Work task - Set down, please, without alteration, the lines of the entries below from the first through the one containing "# Code of Conduct".

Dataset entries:
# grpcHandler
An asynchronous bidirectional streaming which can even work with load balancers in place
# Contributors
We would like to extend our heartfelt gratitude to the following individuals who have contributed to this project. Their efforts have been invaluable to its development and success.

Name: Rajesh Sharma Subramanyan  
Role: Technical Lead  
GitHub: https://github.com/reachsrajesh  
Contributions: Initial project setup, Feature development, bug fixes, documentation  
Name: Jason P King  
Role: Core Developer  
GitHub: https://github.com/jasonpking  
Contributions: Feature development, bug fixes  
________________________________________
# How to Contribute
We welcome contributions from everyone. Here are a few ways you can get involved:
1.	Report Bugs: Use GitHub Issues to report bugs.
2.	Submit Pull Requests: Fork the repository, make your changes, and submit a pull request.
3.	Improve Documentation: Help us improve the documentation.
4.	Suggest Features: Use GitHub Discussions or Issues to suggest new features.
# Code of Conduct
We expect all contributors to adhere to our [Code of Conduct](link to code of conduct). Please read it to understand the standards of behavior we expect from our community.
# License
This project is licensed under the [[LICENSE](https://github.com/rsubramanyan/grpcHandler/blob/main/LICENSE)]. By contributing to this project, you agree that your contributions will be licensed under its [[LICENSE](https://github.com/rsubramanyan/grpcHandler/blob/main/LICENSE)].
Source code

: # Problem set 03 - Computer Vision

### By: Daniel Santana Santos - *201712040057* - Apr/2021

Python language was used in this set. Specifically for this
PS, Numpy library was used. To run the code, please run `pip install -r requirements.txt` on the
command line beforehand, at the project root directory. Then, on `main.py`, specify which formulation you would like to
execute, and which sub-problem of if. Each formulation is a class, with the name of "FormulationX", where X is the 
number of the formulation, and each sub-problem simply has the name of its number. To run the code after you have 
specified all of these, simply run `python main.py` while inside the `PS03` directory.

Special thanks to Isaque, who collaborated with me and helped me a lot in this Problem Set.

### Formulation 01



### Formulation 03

Response for this exercise -
# grpcHandler
An asynchronous bidirectional streaming which can even work with load balancers in place
# Contributors
We would like to extend our heartfelt gratitude to the following individuals who have contributed to this project. Their efforts have been invaluable to its development and success.

Name: Rajesh Sharma Subramanyan  
Role: Technical Lead  
GitHub: https://github.com/reachsrajesh  
Contributions: Initial project setup, Feature development, bug fixes, documentation  
Name: Jason P King  
Role: Core Developer  
GitHub: https://github.com/jasonpking  
Contributions: Feature development, bug fixes  
________________________________________
# How to Contribute
We welcome contributions from everyone. Here are a few ways you can get involved:
1.	Report Bugs: Use GitHub Issues to report bugs.
2.	Submit Pull Requests: Fork the repository, make your changes, and submit a pull request.
3.	Improve Documentation: Help us improve the documentation.
4.	Suggest Features: Use GitHub Discussions or Issues to suggest new features.
# Code of Conduct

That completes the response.